Here is a Panther ...like you guys need another picture. tank is awfully small though





Then here is the tank on this Jag that I'm talking about


----------



## ozzmonaut (Jul 24, 2012)

I would add the tank. If you ever sell it you can remove the tank. Who cares what a collector thinks? I don't care for cantilever frames, but if you have one, something is needed to fill that space. You are right in that it would really make the bike pop. I wouldn't be too worried about ratting it. That's like saying that adding streamers is ratting it. Once removed, the bike returns to original condition. If you add the tank though, I'd use some small felt pads or something to keep the tank from damaging the lettering.


----------



## Freqman1 (Jul 24, 2012)

Hey JD,
    Basically anything that will fit on a Jag will fit the Vette. I had two of these with the big tanks and rear racks. Like Ozz said you can always take them off. V/r Shawn


----------



## jkent (Jul 24, 2012)

The only way i would say it was ratted is if you modified the tank with some kind of TANK LIGHTS on it...... LOL 
My 2 cents is this adding a factory type tank isn't modifying it, It's ACCSEORIZING it!
I think the slimline tank would also fit.


----------



## mruiz (Jul 24, 2012)

Slimline tank will not fit, unless you weld the tabs on the frame. Corvettes do not have the tabs. Nice Corvette JD.
 Mitch


----------



## rhenning (Jul 24, 2012)

I guess my question would be if you wanted a Jaguar why didn't you get a Jag?  It wouldn't hurt anything to add the parts unless you scratch the paint doing so.  It is your bike do what you want.  Roger


----------



## snickle (Jul 24, 2012)

Also, you wouldnt have to reroute the cables, some of the newer type of tanks (post 55) had a notch in them that allowed for the cables to pass through.


----------



## cyberpaull (Jul 24, 2012)

*no tank*




  In my opinion.
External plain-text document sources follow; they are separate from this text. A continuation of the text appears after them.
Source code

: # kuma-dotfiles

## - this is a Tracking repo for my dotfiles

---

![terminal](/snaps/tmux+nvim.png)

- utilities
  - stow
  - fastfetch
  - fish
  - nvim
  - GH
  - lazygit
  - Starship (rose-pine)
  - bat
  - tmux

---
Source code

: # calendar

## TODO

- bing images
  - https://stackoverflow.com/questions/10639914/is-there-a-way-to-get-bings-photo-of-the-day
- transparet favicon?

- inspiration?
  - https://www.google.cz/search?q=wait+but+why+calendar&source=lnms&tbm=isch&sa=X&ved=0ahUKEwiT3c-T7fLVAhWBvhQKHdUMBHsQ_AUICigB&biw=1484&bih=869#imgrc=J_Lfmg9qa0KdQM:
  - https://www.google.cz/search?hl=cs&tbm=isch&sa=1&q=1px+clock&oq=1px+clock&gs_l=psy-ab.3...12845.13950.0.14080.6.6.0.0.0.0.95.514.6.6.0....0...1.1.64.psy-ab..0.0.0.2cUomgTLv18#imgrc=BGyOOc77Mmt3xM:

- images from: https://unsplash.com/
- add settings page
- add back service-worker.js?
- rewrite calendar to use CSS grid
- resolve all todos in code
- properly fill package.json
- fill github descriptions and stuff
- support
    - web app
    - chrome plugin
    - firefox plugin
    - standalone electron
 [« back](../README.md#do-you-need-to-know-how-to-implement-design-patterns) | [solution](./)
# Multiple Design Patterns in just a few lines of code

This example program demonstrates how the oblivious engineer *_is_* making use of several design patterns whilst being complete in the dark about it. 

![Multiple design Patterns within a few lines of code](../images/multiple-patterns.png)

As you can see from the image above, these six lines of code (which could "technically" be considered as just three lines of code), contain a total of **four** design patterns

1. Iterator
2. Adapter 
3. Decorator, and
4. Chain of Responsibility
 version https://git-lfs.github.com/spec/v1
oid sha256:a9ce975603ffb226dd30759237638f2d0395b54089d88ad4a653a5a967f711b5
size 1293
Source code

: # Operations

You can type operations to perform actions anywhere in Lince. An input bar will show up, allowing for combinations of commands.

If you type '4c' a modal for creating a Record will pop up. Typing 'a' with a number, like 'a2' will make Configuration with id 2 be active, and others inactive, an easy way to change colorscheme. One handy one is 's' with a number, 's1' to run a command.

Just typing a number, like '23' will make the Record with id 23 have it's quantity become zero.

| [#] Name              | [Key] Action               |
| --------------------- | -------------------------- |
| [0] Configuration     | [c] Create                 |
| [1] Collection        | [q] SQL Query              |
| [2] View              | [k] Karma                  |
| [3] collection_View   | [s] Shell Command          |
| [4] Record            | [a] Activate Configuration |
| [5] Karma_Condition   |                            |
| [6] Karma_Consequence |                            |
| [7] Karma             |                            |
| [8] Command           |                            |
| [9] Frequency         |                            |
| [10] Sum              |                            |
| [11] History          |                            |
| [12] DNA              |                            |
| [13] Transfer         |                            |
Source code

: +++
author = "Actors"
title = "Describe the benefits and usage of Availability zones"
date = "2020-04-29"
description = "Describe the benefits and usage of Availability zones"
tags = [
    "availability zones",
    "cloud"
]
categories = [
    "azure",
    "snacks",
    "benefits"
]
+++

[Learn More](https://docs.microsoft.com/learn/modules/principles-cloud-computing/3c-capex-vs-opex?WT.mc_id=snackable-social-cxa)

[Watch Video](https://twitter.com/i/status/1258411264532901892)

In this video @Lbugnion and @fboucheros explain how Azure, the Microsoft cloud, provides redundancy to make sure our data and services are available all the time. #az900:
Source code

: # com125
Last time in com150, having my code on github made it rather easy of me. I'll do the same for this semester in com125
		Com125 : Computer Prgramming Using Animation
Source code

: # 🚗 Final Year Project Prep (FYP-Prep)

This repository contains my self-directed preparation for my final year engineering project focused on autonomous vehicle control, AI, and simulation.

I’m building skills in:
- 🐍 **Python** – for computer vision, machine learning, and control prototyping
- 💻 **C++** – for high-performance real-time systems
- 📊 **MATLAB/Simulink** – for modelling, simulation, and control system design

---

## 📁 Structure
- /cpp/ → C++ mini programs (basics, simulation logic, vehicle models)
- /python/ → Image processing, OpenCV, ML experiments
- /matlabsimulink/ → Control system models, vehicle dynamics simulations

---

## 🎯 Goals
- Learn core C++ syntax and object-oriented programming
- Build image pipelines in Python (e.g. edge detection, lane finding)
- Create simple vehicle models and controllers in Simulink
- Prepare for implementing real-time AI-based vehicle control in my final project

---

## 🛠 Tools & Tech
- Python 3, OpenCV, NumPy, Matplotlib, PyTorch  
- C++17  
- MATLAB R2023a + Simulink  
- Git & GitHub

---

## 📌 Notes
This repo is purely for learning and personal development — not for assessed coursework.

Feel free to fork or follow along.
The Corvette should not have a tank. I like Schwinns the way they came from the factory. If you place a tank on a corvette, it's no longer a Corvette. It's now a Jaguar with corvette decals. Corvettes should not also have a rear rack also. Yes I am a stickler about Schwinns. A Corvette is next on my list. That Jaguar you have pictured is mine. I'm crazy about tanks also.


----------



## mruiz (Jul 24, 2012)

*JD*

Hey John
 I have a 1955 Jaguar, you can have for 100. Missing the tank,  serial # Starts with R***** may 1955 frame. First year for middleweight. Rear S-7 had some rust on it.
 Mitch


----------



## BlueTarp (Jul 24, 2012)

Since you are shopping for opinions;

I agree with:


rhenning said:


> I guess my question would be if you wanted a Jaguar why didn't you get a Jag?




_*and*_ 



jd56 said:


> I don't like the new look of the "What's New " tab.
> 
> I don't like change.




There, you said it yourself; this bike is an outstanding _*original*_ Corvette. Don’t fix something that isn’t broken. My opinion is that if you prefer the tank and rack look, sell this one on, choose your favorite color, then take the money and buy the Jaguar you actually want.


----------



## Freqman1 (Jul 24, 2012)

I like my Corvettes the way they came from the factory! Since these pics were taken I have removed the rear rack. The body kit on the Callaway is actually a one year only dealer installed kit offered through Chevrolet and the wheels are stock Callaway pieces. V/r Shawn


----------



## BlueTarp (Jul 24, 2012)

Shawn, you do realize you are only one canti tank and one mascot away from having a Jag collection?


----------



## cyberpaull (Jul 24, 2012)

*Lol!!*



BlueTarp said:


> Shawn, you do realize you are only one canti tank and one mascot away from having a Jag collection?




That is great


----------



## Freqman1 (Jul 24, 2012)

cyberpaull said:


> That is great




You are funny. Some people just have toooo much time on their hands! Actually I'm just jealous that I don't have those photo shop skills or some of you would be in real trouble! V/r Shawn


----------



## BlueTarp (Jul 24, 2012)

That one was probably about 10 minutes from concept to completion. I did it to make some sort of oblique point but if I’d estimated it at over 15 I wouldn’t have done it. My bigger problem is the amount of time I spend on the things I take seriously.


----------



## jd56 (Jul 24, 2012)

*Opinions and tastes...that's what I was looking for*

I get it, but haven't gotten it yet....lol. The bike that is.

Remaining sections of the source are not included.